Exercise:
Check each line below for "MECS" and report how many have it, nothing else.

Given records:
——————————
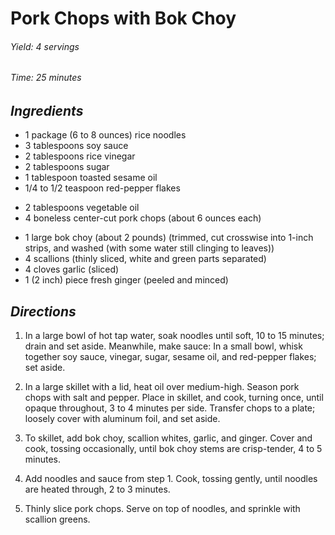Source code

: # Pork Chops with Bok Choy

######  Yield: 4 servings
######  Time:  25 minutes

##  *Ingredients*
- 1 package (6 to 8 ounces) rice noodles
- 3 tablespoons soy sauce
- 2 tablespoons rice vinegar
- 2 tablespoons sugar
- 1 tablespoon toasted sesame oil
- 1/4 to 1/2 teaspoon red-pepper flakes
<!---->
- 2 tablespoons vegetable oil
- 4 boneless center-cut pork chops (about 6 ounces each)
<!---->
- 1 large bok choy (about 2 pounds) (trimmed, cut crosswise into 1-inch strips, and washed (with some water still clinging to leaves))
- 4 scallions (thinly sliced, white and green parts separated)
- 4 cloves garlic (sliced)
- 1 (2 inch) piece fresh ginger (peeled and minced)

##  *Directions*
1. In a large bowl of hot tap water, soak noodles until soft, 10 to 15 minutes; drain and set aside. Meanwhile, make sauce: In a small bowl, whisk together soy sauce, vinegar, sugar, sesame oil, and red-pepper flakes; set aside.

2. In a large skillet with a lid, heat oil over medium-high. Season pork chops with salt and pepper. Place in skillet, and cook, turning once, until opaque throughout, 3 to 4 minutes per side. Transfer chops to a plate; loosely cover with aluminum foil, and set aside.

3. To skillet, add bok choy, scallion whites, garlic, and ginger. Cover and cook, tossing occasionally, until bok choy stems are crisp-tender, 4 to 5 minutes.

4. Add noodles and sauce from step 1. Cook, tossing gently, until noodles are heated through, 2 to 3 minutes.

5. Thinly slice pork chops. Serve on top of noodles, and sprinkle with scallion greens.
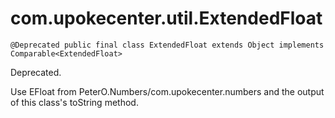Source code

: # com.upokecenter.util.ExtendedFloat

    @Deprecated public final class ExtendedFloat extends Object implements Comparable<ExtendedFloat>

Deprecated.
<div class='deprecationComment'>Use EFloat from PeterO.Numbers/com.upokecenter.numbers and the output of
this class's toString method.</div>
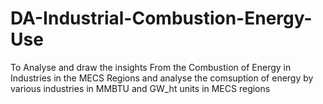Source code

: # DA-Industrial-Combustion-Energy-Use
To Analyse and draw the insights From the Combustion of Energy in Industries in the MECS Regions
and analyse the comsuption of energy by various industries in MMBTU and GW_ht units in MECS regions

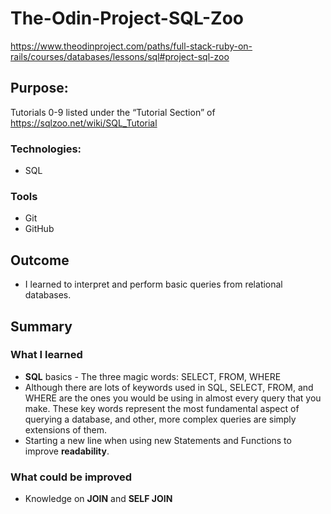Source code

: # The-Odin-Project-SQL-Zoo
https://www.theodinproject.com/paths/full-stack-ruby-on-rails/courses/databases/lessons/sql#project-sql-zoo


## Purpose: 
Tutorials 0-9 listed under the “Tutorial Section” of https://sqlzoo.net/wiki/SQL_Tutorial


### Technologies:
* SQL 


### Tools
* Git
* GitHub


## Outcome
* I learned to interpret and perform basic queries from relational databases. 


## Summary

### What I learned
* **SQL** basics - The three magic words: SELECT, FROM, WHERE
* Although there are lots of keywords used in SQL, SELECT, FROM, and WHERE are the ones you would be using in almost every query that you make. These key words represent the most fundamental aspect of querying a database, and other, more complex queries are simply extensions of them.
* Starting a new line when using new Statements and Functions to improve **readability**.


### What could be improved
* Knowledge on **JOIN** and **SELF JOIN**
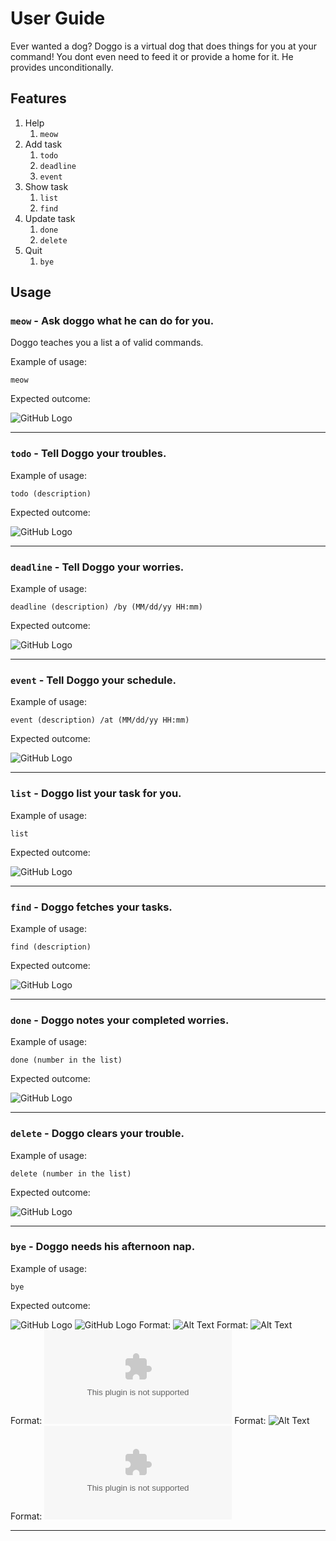 # User Guide
Ever wanted a dog? Doggo is a virtual dog that does things for you at your command!
You dont even need to feed it or provide a home for it. He provides unconditionally.
 
## Features 
1. Help
    1. `meow`
1. Add task
   1. `todo`
   1. `deadline`
   1. `event`
1. Show task
   1. `list`
   1. `find`
1. Update task
    1. `done`
    1. `delete`
1. Quit
    1. `bye`

## Usage

### `meow` - Ask doggo what he can do for you.

Doggo teaches you a list a of valid commands.

Example of usage: 

`meow`

Expected outcome:

![GitHub Logo](../assets/meow.png)
<hr>

### `todo` - Tell Doggo your troubles.

Example of usage: 

`todo (description)`

Expected outcome:

![GitHub Logo](../assets/todo.png)

<hr>

### `deadline` - Tell Doggo your worries.

Example of usage: 

`deadline (description) /by (MM/dd/yy HH:mm)`

Expected outcome:

![GitHub Logo](../assets/deadline.png)
<hr>

### `event` - Tell Doggo your schedule.

Example of usage: 

`event (description) /at (MM/dd/yy HH:mm)`

Expected outcome:

![GitHub Logo](../assets/event.png)
<hr>

### `list` - Doggo list your task for you.

Example of usage: 

`list`

Expected outcome:

![GitHub Logo](../assets/list.png)
<hr>

### `find` - Doggo fetches your tasks.

Example of usage: 

`find (description)`

Expected outcome:

![GitHub Logo](../assets/find.png)
<hr>

### `done` - Doggo notes your completed worries.

Example of usage: 

`done (number in the list)`

Expected outcome:

![GitHub Logo](../assets/done.png)
<hr>

### `delete` - Doggo clears your trouble.

Example of usage: 

`delete (number in the list)`

Expected outcome:

![GitHub Logo](../assets/delete.png)
<hr>

### `bye` - Doggo needs his afternoon nap.

Example of usage: 

`bye`

Expected outcome:

![GitHub Logo](../assets/bye.png)
![GitHub Logo](/assets/bye.png)
Format: ![Alt Text](https://github.com/chrischenhui/duke/blob/master/images/done.png)
Format: ![Alt Text](https://www.google.com)
Format: ![Alt Text](www.google.com)
Format: ![Alt Text](https://google.com)
Format: ![Alt Text](google.com)
<hr>
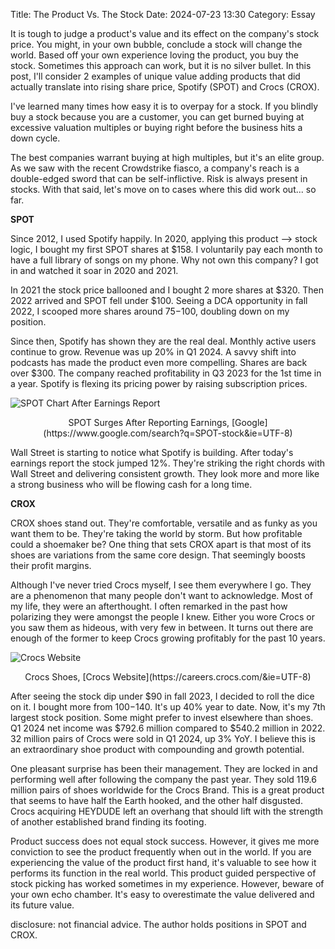 Title: The Product Vs. The Stock 
Date: 2024-07-23 13:30 
Category: Essay

It is tough to judge a product's value and its effect on the company's stock price. You might, in your own bubble, conclude a stock will change the world. Based off your own experience loving the product, you buy the stock. Sometimes this approach can work, but it is no silver bullet. In this post, I'll consider 2 examples of unique value adding products that did actually translate into rising share price, Spotify (SPOT) and Crocs (CROX).

I've learned many times how easy it is to overpay for a stock. If you blindly buy a stock because you are a customer, you can get burned buying at excessive valuation multiples or buying right before the business hits a down cycle. 

The best companies warrant buying at high multiples, but it's an elite group. As we saw with the recent Crowdstrike fiasco, a company's reach is a double-edged sword that can be self-inflictive. Risk is always present in stocks. With that said, let's move on to cases where this did work out... so far.

**SPOT**

Since 2012, I used Spotify happily. In 2020, applying this product --> stock logic, I bought my first SPOT shares at $158. I voluntarily pay each month to have a full library of songs on my phone. Why not own this company? I got in and watched it soar in 2020 and 2021. 

In 2021 the stock price ballooned and I bought 2 more shares at $320. Then 2022 arrived and SPOT fell under $100. Seeing a DCA opportunity in fall 2022, I scooped more shares around $75-$100, doubling down on my position.

Since then, Spotify has shown they are the real deal. Monthly active users continue to grow. Revenue was up 20% in Q1 2024. A savvy shift into podcasts has made the product even more compelling. Shares are back over $300. The company reached profitability in Q3 2023 for the 1st time in a year. Spotify is flexing its pricing power by raising subscription prices. 

![SPOT Chart After Earnings Report]({static}/images/SPOT-post-2024-Q2-earnings.png)
<center>SPOT Surges After Reporting Earnings, [Google](https://www.google.com/search?q=SPOT-stock&ie=UTF-8)</center>

Wall Street is starting to notice what Spotify is building. After today's earnings report the stock jumped 12%. They're striking the right chords with Wall Street and delivering consistent growth. They look more and more like a strong business who will be flowing cash for a long time.


**CROX**

CROX shoes stand out. They're comfortable, versatile and as funky as you want them to be. They're taking the world by storm. But how profitable could a shoemaker be? One thing that sets CROX apart is that most of its shoes are variations from the same core design. That seemingly boosts their profit margins. 

Although I've never tried Crocs myself, I see them everywhere I go. They are a phenomenon that many people don't want to acknowledge. Most of my life, they were an afterthought. I often remarked in the past how polarizing they were amongst the people I knew. Either you wore Crocs or you saw them as hideous, with very few in between. It turns out there are enough of the former to keep Crocs growing profitably for the past 10 years.

![Crocs Website]({static}/images/Crocs-shoes.png)
<center>Crocs Shoes, [Crocs Website](https://careers.crocs.com/&ie=UTF-8)</center>


After seeing the stock dip under $90 in fall 2023, I decided to roll the dice on it. I bought more from $100-$140. It's up 40% year to date. Now, it's my 7th largest stock position. Some might prefer to invest elsewhere than shoes. Q1 2024 net income was $792.6 million compared to $540.2 million in 2022. 32 million pairs of Crocs were sold in Q1 2024, up 3% YoY. I believe this is an extraordinary shoe product with compounding and growth potential.

One pleasant surprise has been their management. They are locked in and performing well after following the company the past year. They sold 119.6 million pairs of shoes worldwide for the Crocs Brand. This is a great product that seems to have half the Earth hooked, and the other half disgusted. Crocs acquiring HEYDUDE left an overhang that should lift with the strength of another established brand finding its footing.

Product success does not equal stock success. However, it gives me more conviction to see the product frequently when out in the world. If you are experiencing the value of the product first hand, it's valuable to see how it performs its function in the real world. This product guided perspective of stock picking has worked sometimes in my experience. However, beware of your own echo chamber. It's easy to overestimate the value delivered and its future value.

disclosure: not financial advice. The author holds positions in SPOT and CROX.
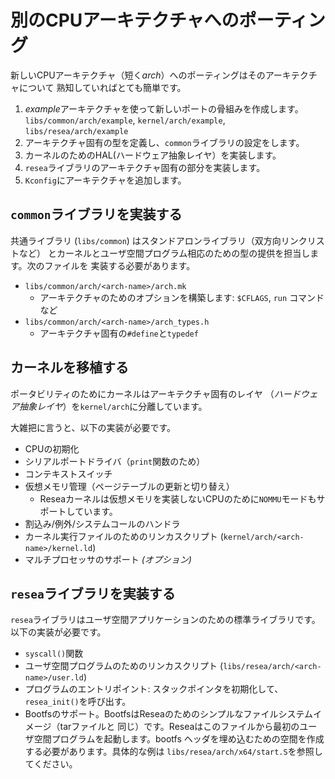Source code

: # 別のCPUアーキテクチャへのポーティング

新しいCPUアーキテクチャ（短く*arch*）へのポーティングはそのアーキテクチャについて
熟知していればとても簡単です。

1. *example*アーキテクチャを使って新しいポートの骨組みを作成します。
  `libs/common/arch/example`, `kernel/arch/example`, `libs/resea/arch/example`
2. アーキテクチャ固有の型を定義し、`common`ライブラリの設定をします。
3. カーネルのためのHAL(ハードウェア抽象レイヤ）を実装します。
4. `resea`ライブラリのアーキテクチャ固有の部分を実装します。
5. `Kconfig`にアーキテクチャを追加します。

## `common`ライブラリを実装する

共通ライブラリ (`libs/common`) はスタンドアロンライブラリ（双方向リンクリストなど）
とカーネルとユーザ空間プログラム相応のための型の提供を担当します。次のファイルを
実装する必要があります。

- `libs/common/arch/<arch-name>/arch.mk`
  - アーキテクチャのためのオプションを構築します: `$CFLAGS`, `run` コマンドなど
- `libs/common/arch/<arch-name>/arch_types.h`
  - アーキテクチャ固有の`#define`と`typedef`

## カーネルを移植する

ポータビリティのためにカーネルはアーキテクチャ固有のレイヤ
（*ハードウェア抽象レイヤ*）を`kernel/arch`に分離しています。

大雑把に言うと、以下の実装が必要です。

- CPUの初期化
- シリアルポートドライバ（`print`関数のため）
- コンテキストスイッチ
- 仮想メモリ管理（ページテーブルの更新と切り替え）
  - Reseaカーネルは仮想メモリを実装しないCPUのために`NOMMU`モードもサポートしています。
- 割込み/例外/システムコールのハンドラ
- カーネル実行ファイルのためのリンカスクリプト (`kernel/arch/<arch-name>/kernel.ld`)
- マルチプロセッサのサポート *(オプション)*

## `resea`ライブラリを実装する

`resea`ライブラリはユーザ空間アプリケーションのための標準ライブラリです。
以下の実装が必要です。

- `syscall()`関数
- ユーザ空間プログラムのためのリンカスクリプト (`libs/resea/arch/<arch-name>/user.ld`)
- プログラムのエントリポイント: スタックポインタを初期化して、`resea_init()`を呼び出す。
- Bootfsのサポート。BootfsはReseaのためのシンプルなファイルシステムイメージ（tarファイルと
  同じ）です。Reseaはこのファイルから最初のユーザ空間プログラムを起動します。bootfs
  ヘッダを埋め込むための空間を作成する必要があります。具体的な例は
  `libs/resea/arch/x64/start.S`を参照してください。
——————————
Answer to this exercise:
2